• Exercise description
Look through the material below. Return exactly the lines from the one with "programmer-written patches and" through the one with "Media capture: eliminate", both included.

• Dataset records
==*==

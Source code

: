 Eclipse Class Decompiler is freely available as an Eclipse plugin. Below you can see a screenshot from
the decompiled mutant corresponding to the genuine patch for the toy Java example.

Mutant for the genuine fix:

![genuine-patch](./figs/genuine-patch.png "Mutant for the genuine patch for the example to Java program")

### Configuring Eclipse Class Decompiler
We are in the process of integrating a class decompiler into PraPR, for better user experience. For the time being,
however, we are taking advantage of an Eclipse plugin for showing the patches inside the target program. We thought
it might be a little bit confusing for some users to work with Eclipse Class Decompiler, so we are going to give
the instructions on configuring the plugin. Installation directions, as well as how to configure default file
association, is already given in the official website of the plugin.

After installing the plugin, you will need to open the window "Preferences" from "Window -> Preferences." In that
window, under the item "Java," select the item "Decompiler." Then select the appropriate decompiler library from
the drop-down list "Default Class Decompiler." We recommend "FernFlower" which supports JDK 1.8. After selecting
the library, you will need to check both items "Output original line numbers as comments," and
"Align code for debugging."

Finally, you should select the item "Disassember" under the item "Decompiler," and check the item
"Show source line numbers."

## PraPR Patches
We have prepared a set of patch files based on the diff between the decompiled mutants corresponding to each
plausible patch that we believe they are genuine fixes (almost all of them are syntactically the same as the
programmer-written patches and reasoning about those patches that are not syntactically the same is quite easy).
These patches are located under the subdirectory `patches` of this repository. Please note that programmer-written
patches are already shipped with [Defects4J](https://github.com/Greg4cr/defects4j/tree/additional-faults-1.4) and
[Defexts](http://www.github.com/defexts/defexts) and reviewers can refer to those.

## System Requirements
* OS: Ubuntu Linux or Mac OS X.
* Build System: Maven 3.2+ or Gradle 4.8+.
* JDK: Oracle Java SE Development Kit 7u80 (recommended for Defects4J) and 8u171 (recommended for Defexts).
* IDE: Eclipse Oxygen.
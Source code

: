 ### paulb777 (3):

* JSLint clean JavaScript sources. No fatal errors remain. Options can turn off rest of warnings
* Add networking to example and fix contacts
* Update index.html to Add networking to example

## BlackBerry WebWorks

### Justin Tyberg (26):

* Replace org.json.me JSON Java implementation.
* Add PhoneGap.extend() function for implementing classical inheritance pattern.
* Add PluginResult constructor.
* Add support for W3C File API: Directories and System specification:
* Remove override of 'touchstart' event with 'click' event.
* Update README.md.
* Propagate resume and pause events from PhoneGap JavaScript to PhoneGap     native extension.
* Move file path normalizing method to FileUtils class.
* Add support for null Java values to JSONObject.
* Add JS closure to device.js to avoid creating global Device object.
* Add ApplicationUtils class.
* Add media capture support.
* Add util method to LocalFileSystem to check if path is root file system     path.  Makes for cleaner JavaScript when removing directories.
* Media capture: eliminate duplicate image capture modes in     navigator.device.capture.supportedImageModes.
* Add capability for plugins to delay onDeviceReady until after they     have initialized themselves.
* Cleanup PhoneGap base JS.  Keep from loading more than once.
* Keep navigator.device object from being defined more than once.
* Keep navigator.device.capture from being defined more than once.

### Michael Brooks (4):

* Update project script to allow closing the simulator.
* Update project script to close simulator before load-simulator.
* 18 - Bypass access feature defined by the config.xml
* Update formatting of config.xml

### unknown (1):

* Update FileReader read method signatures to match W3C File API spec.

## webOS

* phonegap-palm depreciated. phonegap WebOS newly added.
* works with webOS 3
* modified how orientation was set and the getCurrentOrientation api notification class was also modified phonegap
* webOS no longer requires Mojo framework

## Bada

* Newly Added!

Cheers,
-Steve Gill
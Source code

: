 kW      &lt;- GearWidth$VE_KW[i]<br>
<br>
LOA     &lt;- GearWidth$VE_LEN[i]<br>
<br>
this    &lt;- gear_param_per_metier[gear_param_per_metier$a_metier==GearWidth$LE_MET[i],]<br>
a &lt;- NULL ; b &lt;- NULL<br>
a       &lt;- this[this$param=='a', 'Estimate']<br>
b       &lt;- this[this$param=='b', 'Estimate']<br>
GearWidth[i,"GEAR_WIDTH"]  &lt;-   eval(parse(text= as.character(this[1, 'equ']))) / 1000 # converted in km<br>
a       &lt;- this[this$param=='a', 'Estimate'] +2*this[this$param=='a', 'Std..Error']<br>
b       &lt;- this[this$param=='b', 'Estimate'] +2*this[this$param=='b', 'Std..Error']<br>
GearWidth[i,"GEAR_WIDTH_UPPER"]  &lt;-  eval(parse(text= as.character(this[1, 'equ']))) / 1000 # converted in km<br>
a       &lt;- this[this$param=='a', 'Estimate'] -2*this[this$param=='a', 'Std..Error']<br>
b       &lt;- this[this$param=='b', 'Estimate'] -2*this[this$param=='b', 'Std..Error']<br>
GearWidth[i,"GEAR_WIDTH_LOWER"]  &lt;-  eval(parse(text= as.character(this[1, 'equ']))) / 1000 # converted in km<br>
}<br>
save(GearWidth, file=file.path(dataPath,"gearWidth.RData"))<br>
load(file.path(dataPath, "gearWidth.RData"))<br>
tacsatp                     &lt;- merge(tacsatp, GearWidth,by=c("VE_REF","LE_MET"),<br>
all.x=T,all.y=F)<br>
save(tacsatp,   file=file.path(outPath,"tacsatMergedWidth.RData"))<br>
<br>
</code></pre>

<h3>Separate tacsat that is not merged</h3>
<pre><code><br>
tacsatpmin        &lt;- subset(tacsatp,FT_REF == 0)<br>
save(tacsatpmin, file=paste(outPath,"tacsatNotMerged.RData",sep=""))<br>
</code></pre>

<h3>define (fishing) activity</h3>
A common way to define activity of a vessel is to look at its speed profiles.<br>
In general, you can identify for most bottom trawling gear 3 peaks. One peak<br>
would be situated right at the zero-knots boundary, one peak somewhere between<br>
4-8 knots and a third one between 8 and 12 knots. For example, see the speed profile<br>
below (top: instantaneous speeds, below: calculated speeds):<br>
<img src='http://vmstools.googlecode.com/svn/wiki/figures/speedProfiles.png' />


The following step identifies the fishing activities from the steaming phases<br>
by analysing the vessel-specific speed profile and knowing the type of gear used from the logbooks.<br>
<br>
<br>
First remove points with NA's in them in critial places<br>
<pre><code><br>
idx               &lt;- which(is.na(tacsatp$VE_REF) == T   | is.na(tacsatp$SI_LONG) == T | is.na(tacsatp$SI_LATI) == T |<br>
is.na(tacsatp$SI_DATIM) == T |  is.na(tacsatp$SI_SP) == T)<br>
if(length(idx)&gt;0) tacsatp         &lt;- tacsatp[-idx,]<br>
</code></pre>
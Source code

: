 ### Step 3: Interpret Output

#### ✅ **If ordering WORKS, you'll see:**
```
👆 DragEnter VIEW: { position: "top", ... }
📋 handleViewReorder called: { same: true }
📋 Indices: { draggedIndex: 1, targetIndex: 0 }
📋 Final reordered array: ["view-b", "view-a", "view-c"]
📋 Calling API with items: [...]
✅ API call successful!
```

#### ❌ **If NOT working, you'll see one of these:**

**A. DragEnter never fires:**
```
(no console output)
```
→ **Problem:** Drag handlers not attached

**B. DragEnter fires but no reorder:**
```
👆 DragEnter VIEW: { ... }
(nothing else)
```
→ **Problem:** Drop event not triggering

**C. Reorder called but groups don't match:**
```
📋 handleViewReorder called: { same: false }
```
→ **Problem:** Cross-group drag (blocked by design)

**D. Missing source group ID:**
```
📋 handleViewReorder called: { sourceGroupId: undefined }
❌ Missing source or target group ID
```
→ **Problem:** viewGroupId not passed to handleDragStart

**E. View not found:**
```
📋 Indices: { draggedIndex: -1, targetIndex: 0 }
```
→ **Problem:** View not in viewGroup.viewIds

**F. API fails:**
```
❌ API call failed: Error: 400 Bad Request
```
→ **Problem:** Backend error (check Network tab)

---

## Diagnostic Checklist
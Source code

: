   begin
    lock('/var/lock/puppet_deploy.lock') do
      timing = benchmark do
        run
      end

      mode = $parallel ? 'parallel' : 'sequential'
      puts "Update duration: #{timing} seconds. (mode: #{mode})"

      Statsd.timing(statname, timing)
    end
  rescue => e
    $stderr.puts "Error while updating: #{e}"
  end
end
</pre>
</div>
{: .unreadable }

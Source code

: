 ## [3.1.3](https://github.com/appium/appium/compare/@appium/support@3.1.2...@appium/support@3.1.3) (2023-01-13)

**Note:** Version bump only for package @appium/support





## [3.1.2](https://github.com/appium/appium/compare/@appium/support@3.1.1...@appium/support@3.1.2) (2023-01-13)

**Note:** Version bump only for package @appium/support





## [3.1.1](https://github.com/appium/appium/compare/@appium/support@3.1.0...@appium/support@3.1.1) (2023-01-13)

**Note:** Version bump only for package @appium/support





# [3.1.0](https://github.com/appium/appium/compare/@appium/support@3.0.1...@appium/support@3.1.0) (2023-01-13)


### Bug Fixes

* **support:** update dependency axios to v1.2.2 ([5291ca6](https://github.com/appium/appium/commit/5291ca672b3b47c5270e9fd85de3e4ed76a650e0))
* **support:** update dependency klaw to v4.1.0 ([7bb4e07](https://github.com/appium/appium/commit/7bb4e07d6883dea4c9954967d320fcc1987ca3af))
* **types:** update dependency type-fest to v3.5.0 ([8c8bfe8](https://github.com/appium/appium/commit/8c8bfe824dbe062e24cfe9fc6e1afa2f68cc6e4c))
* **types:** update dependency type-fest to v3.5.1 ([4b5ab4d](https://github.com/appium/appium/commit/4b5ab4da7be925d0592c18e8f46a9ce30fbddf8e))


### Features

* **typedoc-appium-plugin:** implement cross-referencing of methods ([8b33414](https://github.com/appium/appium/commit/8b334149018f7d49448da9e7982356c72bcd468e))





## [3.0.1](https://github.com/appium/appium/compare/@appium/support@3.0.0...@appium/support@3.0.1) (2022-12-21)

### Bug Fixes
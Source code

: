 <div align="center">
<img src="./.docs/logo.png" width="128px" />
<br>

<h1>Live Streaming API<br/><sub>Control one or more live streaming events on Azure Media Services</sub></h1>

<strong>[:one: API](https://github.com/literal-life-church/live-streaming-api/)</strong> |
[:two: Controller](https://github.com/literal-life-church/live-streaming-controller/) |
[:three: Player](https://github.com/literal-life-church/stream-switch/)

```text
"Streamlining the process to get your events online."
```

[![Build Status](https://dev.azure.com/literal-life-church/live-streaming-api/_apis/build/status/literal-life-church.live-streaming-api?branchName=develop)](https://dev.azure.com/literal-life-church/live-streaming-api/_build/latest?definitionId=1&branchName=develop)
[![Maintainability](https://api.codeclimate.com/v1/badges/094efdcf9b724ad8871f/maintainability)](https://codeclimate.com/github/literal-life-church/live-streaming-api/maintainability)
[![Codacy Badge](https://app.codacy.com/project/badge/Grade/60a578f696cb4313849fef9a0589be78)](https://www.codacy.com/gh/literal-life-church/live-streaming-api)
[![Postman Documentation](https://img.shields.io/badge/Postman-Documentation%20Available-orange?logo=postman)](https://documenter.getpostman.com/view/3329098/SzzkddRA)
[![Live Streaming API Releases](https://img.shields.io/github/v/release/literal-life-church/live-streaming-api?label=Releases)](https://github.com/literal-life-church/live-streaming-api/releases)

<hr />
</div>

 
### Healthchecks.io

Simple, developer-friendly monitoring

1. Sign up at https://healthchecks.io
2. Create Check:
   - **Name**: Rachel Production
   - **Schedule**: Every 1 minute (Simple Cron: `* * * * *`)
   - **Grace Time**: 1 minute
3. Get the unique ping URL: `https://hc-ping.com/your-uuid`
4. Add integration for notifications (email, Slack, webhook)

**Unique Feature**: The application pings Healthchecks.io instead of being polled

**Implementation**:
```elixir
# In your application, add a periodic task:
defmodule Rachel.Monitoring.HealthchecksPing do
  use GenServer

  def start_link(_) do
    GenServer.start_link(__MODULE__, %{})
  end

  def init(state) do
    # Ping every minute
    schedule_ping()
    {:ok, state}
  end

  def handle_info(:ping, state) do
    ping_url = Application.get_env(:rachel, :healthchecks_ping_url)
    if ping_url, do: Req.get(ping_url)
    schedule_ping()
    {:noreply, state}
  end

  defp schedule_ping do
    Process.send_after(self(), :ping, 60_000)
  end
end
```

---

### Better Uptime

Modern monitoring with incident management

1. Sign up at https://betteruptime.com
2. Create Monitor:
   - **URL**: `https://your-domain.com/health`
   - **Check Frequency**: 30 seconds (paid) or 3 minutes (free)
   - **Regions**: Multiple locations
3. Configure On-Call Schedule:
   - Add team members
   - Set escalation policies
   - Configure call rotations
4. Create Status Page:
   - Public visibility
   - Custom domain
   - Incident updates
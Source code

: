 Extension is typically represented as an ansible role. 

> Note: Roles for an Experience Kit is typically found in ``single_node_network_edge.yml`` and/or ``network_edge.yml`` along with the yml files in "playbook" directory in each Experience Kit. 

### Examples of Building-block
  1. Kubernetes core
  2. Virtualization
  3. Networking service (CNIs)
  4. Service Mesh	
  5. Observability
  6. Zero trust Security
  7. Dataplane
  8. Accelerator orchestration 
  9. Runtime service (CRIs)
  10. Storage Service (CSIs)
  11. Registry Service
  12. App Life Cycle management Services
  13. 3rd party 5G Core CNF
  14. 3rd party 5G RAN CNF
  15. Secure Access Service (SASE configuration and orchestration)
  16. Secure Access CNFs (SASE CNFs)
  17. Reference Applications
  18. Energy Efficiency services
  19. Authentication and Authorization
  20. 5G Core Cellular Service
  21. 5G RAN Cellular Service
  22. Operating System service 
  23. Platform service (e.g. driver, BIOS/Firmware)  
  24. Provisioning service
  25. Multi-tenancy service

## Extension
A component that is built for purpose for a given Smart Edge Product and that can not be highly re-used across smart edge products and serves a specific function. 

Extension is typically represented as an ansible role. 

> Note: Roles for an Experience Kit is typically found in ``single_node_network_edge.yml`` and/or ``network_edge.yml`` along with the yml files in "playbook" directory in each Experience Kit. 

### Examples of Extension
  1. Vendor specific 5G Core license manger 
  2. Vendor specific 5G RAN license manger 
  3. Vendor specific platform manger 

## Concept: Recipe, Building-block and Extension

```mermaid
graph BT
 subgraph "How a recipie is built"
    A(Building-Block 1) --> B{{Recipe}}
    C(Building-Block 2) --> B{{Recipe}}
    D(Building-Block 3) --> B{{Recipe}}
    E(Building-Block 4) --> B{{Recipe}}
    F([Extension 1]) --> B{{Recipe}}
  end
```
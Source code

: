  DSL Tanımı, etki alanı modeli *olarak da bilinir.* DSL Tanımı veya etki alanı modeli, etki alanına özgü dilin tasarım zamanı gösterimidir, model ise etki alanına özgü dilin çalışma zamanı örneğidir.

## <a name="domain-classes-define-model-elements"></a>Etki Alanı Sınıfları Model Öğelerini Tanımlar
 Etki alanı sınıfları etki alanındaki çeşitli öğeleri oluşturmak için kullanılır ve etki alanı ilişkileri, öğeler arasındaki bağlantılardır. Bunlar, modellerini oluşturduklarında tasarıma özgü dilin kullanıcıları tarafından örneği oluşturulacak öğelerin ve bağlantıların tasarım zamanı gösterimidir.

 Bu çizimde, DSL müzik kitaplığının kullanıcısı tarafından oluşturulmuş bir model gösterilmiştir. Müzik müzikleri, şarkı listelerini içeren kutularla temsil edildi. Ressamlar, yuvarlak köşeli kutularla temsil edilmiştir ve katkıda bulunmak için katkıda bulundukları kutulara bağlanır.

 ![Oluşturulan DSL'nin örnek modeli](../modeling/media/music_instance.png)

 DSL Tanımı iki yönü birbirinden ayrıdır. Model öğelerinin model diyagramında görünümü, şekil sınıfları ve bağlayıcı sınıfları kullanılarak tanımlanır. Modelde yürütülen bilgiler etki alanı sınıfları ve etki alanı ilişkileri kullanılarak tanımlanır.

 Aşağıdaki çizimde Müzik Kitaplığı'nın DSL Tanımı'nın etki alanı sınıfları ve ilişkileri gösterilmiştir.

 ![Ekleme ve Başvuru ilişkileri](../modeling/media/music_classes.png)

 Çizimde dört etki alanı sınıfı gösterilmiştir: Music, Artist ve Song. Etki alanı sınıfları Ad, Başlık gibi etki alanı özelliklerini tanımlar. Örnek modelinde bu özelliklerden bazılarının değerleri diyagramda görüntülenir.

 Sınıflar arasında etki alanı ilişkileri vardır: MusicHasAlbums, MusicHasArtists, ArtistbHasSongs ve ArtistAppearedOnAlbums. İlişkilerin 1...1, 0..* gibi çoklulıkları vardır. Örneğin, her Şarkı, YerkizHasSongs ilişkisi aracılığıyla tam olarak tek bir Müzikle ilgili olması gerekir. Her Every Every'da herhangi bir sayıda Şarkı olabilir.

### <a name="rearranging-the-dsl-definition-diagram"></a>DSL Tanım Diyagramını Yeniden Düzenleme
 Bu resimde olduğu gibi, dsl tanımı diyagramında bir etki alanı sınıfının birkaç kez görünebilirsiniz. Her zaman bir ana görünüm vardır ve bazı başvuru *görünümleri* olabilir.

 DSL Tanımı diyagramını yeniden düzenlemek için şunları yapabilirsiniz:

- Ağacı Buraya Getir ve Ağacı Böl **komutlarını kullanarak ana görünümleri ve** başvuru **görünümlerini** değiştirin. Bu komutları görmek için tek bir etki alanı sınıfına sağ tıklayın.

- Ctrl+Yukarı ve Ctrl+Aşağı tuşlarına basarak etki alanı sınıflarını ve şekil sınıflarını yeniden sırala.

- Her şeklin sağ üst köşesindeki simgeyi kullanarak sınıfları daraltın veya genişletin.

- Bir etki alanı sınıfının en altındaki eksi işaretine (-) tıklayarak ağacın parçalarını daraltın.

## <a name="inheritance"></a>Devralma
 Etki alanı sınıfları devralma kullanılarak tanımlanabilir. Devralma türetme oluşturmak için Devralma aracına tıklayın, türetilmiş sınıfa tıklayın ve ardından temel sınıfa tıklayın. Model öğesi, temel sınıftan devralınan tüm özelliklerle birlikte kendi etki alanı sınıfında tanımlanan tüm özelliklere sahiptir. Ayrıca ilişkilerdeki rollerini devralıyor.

==*==

• Solution to the problem
programmer-written patches and reasoning about those patches that are not syntactically the same is quite easy).
These patches are located under the subdirectory `patches` of this repository. Please note that programmer-written
patches are already shipped with [Defects4J](https://github.com/Greg4cr/defects4j/tree/additional-faults-1.4) and
[Defexts](http://www.github.com/defexts/defexts) and reviewers can refer to those.

## System Requirements
* OS: Ubuntu Linux or Mac OS X.
* Build System: Maven 3.2+ or Gradle 4.8+.
* JDK: Oracle Java SE Development Kit 7u80 (recommended for Defects4J) and 8u171 (recommended for Defexts).
* IDE: Eclipse Oxygen.
Source code

: ### paulb777 (3):

* JSLint clean JavaScript sources. No fatal errors remain. Options can turn off rest of warnings
* Add networking to example and fix contacts
* Update index.html to Add networking to example

## BlackBerry WebWorks

### Justin Tyberg (26):

* Replace org.json.me JSON Java implementation.
* Add PhoneGap.extend() function for implementing classical inheritance pattern.
* Add PluginResult constructor.
* Add support for W3C File API: Directories and System specification:
* Remove override of 'touchstart' event with 'click' event.
* Update README.md.
* Propagate resume and pause events from PhoneGap JavaScript to PhoneGap     native extension.
* Move file path normalizing method to FileUtils class.
* Add support for null Java values to JSONObject.
* Add JS closure to device.js to avoid creating global Device object.
* Add ApplicationUtils class.
* Add media capture support.
* Add util method to LocalFileSystem to check if path is root file system     path.  Makes for cleaner JavaScript when removing directories.
* Media capture: eliminate duplicate image capture modes in     navigator.device.capture.supportedImageModes.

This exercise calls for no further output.